Films starring Amy Adams, Tom Hiddleston, Lupita Nyong’o, Pedro Pascal and Elton John (as himself) are heading to the Toronto International Film Festival this September.
In a break from tradition, festival organizers on Tuesday revealed six world premieres for TIFF’s 49th annual edition, whereas over the past few years programmers delivered a trickle of single-film announcements to whet audience appetites. This year’s first wave of titles also arrives about a month earlier than usual, with TIFF typically staking out mid-July for initial title selections.
The first batch of films is led by the buzzy and provocatively titled Nightbitch, a dark comedy directed by Marielle Heller (Can You Ever Forgive Me?) and starring Adams as a stay-at-home mother whose “domestic life takes a surreal turn.” Other titles include the Stephen King adaptation The Life of Chuck, starring Hiddleston and Canadian Jacob Tremblay; Netflix’s LeBron James-produced Indigenous basketball drama Rez Ball; the animated family drama The Wild Robot featuring the voices of Nyong’o and Pascal; the South Korean period drama Harbin; and the Disney+ documentary Elton John: Never Too Late, directed by R.J. Cutler and John’s Canadian husband, David Furnish.
“The idea this year was to come out earlier to get the conversation going with a spectrum of the programming that we offer,” Anita Lee, TIFF’s chief programming officer, said in an interview. “These titles span genre and culture.”
TIFF also announced Tuesday the first two recipients of this year’s Tribute Awards, the annual fundraising gala that started in 2019 and whose honorees typically find themselves ahead of the pack in the annual Oscars race. Nightbitch’s Adams will receive the TIFF Tribute Performer Award, while director David Cronenberg will be honoured with the Norman Jewison Career Achievement Award. While organizers did not mention whether Cronenberg’s latest film, The Shrouds, will screen in Toronto after making its world premiere at the Cannes Film Festival last month, there is a good chance the thriller, which was shot and takes place in Toronto, will make landfall at TIFF.
Meanwhile, Canadian actress Sandra Oh has been tapped to serve as inaugural honorary chair of the Tribute Awards, with proceeds from the event going toward TIFF’s Every Story Fund, which supports diversity, equity, inclusion and belonging in cinema. (Last year’s Tribute Awards raised $1.4-million.)
The level of talent attending both the fundraiser, which will take place Sept. 8 at the Fairmont Royal York hotel, and the festival itself should be significantly higher than last year’s event, which was affected by Hollywood’s dual writers and actors strikes. The labour actions, which ensured a noticeable absence of red-carpet talent that has become crucial to the TIFF experience, ended up costing the festival $2.76-million in revenue from stakeholders reducing or cancelling their participation.
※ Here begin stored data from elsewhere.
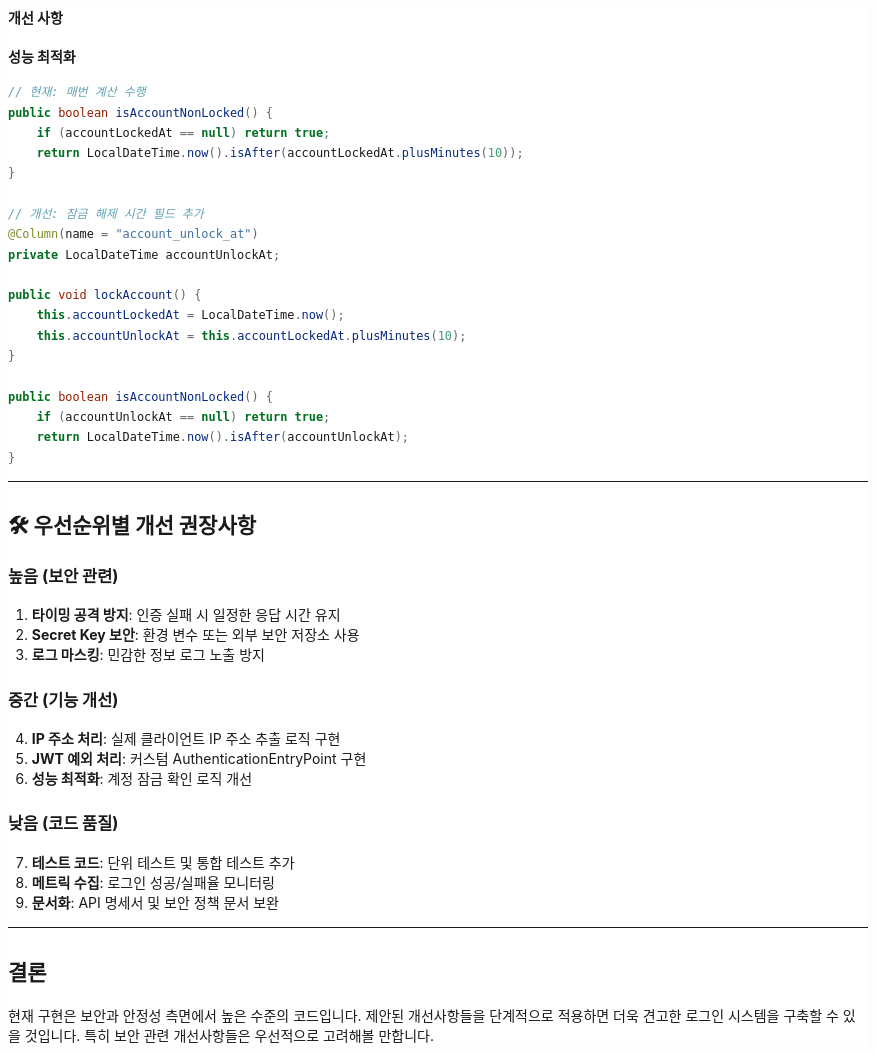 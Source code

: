 #### 개선 사항

**성능 최적화**
```java
// 현재: 매번 계산 수행
public boolean isAccountNonLocked() {
    if (accountLockedAt == null) return true;
    return LocalDateTime.now().isAfter(accountLockedAt.plusMinutes(10));
}

// 개선: 잠금 해제 시간 필드 추가
@Column(name = "account_unlock_at")
private LocalDateTime accountUnlockAt;

public void lockAccount() {
    this.accountLockedAt = LocalDateTime.now();
    this.accountUnlockAt = this.accountLockedAt.plusMinutes(10);
}

public boolean isAccountNonLocked() {
    if (accountUnlockAt == null) return true;
    return LocalDateTime.now().isAfter(accountUnlockAt);
}
```

---

## 🛠️ 우선순위별 개선 권장사항

### 높음 (보안 관련)
1. **타이밍 공격 방지**: 인증 실패 시 일정한 응답 시간 유지
2. **Secret Key 보안**: 환경 변수 또는 외부 보안 저장소 사용
3. **로그 마스킹**: 민감한 정보 로그 노출 방지

### 중간 (기능 개선)
4. **IP 주소 처리**: 실제 클라이언트 IP 주소 추출 로직 구현
5. **JWT 예외 처리**: 커스텀 AuthenticationEntryPoint 구현
6. **성능 최적화**: 계정 잠금 확인 로직 개선

### 낮음 (코드 품질)
7. **테스트 코드**: 단위 테스트 및 통합 테스트 추가
8. **메트릭 수집**: 로그인 성공/실패율 모니터링
9. **문서화**: API 명세서 및 보안 정책 문서 보완

---

## 결론

현재 구현은 보안과 안정성 측면에서 높은 수준의 코드입니다. 제안된 개선사항들을 단계적으로 적용하면 더욱 견고한 로그인 시스템을 구축할 수 있을 것입니다. 특히 보안 관련 개선사항들은 우선적으로 고려해볼 만합니다.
An open question, though, is whether the ripple effects of the strikes – such as production shutdowns and delays – will be felt as heavily on this year’s festival lineup as they have on this summer’s thin movie season.
“We’re not necessarily seeing fewer titles, but there is a little bit of a shift in the kinds of films,” said Lee. “There seems to be a greater interest in more audience-friendly international art-house films – movies that are getting positioned in a stronger way, with bigger budgets put behind them for awards season.”
The programming announcements arrive as TIFF is developing what it says will be a “game-changing” official content market that will serve as the premiere North American hub for buying and selling screen-based projects. The market, which was announced last month during the Cannes Film Festival and will kick off in 2026, is made possible by commitments laid out in the latest federal budget, which pledged $23-million to TIFF over three years.
“We’re busy building, designing and developing the market now,” said Lee. “Post-festival, it will be an active ramp-up, and you’ll see some of that impact next year, which is nice timing as we celebrate our 50th anniversary.”
This year’s edition of TIFF will run Sept. 5 through 15, with screenings at the Lightbox, Roy Thomson Hall, the Princess of Wales Theatre, the Royal Alexandra Theatre, Cineplex’s Scotiabank Theatre and the Glenn Gould Studio at the Canadian Broadcast Centre. More programming, including the opening-night film, will be announced over the summer.